POLICÍA SIDERAL
POLICÍA SIDERAL Juan Antonio Fernández
Título original: ---
Año de publicación: 2000
Editorial: Asociación Cultural Mundo Imaginario
Colección: Libro Andrómeda Nº 3
Traducción: ---
Edición: 2000
Páginas: 140
ISBN:
Precio: 8 EUR

Cabría esperar que en una antología cuyo título es POLICÍA SIDERAL encontrásemos una serie de relatos que girasen en torno a un cuerpo policial dedicado a mantener la paz en un espacio más o menos extenso de nuestra galaxia. La realidad no es así, es un título de conveniencia que esconde tres relatos en los que se mueven tres detectives, dos de ellos pertenecientes a organizaciones gubernamentales terrestres y otro que actúa por libre.

La calidad de los mismos es irregular, siendo mediocre en los dos primeros y excelsa en el tercero.

Vayamos al argumento. En CIENTO OCHENTA LATIDOS, el primero de los relatos, Fabio López un detective atormentado por la muerte de su mujer a manos de un traficante de drogas debe resolver un doble asesinato en el asteroide Ceres.

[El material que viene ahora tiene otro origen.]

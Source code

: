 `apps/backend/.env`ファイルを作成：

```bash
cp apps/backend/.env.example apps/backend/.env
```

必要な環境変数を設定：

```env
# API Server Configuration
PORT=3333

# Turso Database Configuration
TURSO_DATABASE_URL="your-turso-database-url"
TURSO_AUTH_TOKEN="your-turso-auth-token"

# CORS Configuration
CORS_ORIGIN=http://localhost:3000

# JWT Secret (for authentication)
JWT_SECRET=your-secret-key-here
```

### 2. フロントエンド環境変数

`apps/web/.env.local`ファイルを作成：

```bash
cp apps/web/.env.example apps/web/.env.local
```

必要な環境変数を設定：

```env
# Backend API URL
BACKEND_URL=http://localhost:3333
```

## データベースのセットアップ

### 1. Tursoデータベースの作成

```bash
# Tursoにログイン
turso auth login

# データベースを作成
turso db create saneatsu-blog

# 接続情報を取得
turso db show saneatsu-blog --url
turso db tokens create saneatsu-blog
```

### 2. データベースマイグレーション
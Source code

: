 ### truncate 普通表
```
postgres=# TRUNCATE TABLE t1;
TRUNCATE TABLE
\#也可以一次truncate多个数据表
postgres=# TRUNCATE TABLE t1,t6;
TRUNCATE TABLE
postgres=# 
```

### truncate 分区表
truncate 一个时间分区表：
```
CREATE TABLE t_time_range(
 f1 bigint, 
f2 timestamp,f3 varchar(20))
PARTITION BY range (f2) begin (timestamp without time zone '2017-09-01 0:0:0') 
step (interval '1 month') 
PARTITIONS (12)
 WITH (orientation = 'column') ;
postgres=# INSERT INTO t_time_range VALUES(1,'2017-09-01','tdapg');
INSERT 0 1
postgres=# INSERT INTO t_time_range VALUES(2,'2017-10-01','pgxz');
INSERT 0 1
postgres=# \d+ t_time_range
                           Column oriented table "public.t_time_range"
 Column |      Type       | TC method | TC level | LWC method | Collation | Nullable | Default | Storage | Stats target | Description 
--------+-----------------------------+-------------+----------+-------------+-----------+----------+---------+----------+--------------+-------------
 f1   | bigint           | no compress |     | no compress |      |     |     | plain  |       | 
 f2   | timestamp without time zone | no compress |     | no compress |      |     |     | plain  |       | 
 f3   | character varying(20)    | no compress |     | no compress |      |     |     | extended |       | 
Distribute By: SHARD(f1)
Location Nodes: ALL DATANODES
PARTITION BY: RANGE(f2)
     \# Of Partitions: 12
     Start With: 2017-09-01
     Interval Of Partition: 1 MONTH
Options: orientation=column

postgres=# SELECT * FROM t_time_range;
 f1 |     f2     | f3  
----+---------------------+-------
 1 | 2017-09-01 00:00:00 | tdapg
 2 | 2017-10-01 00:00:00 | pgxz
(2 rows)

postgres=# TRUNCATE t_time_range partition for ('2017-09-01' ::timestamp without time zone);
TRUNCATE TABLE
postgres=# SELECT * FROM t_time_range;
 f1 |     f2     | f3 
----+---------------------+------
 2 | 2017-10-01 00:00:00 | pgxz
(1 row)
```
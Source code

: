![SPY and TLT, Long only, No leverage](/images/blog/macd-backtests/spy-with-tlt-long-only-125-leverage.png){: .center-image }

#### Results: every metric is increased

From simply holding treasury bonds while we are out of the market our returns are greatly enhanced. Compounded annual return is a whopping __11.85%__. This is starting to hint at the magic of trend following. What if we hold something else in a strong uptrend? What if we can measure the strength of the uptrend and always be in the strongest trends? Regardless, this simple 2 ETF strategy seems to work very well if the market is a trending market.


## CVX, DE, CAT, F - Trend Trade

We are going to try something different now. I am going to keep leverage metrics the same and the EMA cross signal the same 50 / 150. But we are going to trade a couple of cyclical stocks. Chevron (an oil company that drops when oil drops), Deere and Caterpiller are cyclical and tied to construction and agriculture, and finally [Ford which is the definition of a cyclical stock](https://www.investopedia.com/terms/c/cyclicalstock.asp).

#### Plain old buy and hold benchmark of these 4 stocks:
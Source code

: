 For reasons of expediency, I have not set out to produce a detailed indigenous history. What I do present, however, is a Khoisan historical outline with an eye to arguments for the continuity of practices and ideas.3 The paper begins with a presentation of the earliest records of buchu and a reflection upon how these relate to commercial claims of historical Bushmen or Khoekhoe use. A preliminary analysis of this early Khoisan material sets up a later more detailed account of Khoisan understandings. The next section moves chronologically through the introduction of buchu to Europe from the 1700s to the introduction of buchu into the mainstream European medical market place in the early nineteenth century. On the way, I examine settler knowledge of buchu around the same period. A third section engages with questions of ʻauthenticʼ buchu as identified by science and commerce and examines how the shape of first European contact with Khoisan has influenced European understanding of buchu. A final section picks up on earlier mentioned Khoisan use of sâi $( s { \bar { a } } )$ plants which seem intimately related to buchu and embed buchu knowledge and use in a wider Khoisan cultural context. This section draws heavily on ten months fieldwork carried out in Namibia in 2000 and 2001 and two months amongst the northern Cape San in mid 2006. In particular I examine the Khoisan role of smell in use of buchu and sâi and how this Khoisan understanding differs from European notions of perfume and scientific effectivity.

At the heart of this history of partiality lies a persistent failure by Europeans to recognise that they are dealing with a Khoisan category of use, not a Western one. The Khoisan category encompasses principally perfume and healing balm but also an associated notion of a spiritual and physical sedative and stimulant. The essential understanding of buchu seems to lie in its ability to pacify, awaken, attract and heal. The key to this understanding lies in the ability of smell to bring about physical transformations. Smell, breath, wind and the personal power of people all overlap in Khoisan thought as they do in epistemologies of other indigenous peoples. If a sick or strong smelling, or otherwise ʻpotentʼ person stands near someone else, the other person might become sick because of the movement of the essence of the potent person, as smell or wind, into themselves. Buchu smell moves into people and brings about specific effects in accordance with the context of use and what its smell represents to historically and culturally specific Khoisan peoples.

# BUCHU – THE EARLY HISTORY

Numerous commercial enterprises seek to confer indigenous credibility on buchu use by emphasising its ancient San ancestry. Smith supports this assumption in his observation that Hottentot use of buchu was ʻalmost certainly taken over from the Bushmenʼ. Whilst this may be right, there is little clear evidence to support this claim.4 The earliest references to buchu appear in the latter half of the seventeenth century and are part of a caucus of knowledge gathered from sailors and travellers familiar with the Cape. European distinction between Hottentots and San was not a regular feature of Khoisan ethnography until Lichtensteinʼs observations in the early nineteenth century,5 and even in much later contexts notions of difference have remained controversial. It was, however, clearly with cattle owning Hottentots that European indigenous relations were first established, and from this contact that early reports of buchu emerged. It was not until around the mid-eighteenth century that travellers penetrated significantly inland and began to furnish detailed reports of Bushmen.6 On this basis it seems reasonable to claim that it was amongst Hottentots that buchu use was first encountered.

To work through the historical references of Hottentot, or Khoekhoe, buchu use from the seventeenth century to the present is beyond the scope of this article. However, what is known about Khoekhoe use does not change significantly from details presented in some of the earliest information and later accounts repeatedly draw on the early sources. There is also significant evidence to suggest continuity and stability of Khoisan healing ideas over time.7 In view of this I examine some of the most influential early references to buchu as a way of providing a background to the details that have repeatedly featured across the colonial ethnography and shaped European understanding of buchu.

Las circunstancias hacen prácticamente imposible que haya una tercera persona implicada. El punto fuerte del relato es el suspense que rodea al asesinato. Su punto débil, la linealidad con que están definidas ciertas situaciones.

EL CRIMEN MÁS GRANDE DEL MUNDO es sin duda el más flojo de los tres cuentos de esta recopilación. Acude al tópico del detective a sueldo que debe encontrar al empleado deshonesto que ha huido de la Tierra con una cantidad desorbitaste de dinero y un secreto industrial.

LA ZONA OSCURA es el mejor de todos, el que he calificado como excelso. La humanidad ha visto como los alienígenas han establecido protectorados en su territorio so pretexto de que nuestra sociedad no está preparada para gobernarse a sí misma. Paralelamente se ha tenido que crear un cuerpo policial para cazar a los revo, androides que fallan y se vuelven contra sus amos. La persecución del androide averiado es el eje central del cuento.

El punto fuerte del cuento se encuentra en la narración maravillosa de lo que siente el mejor de uno de estos policías cuando persigue a los revos huidos. Eso y la reflexión filosófica que se produce al final del cuento.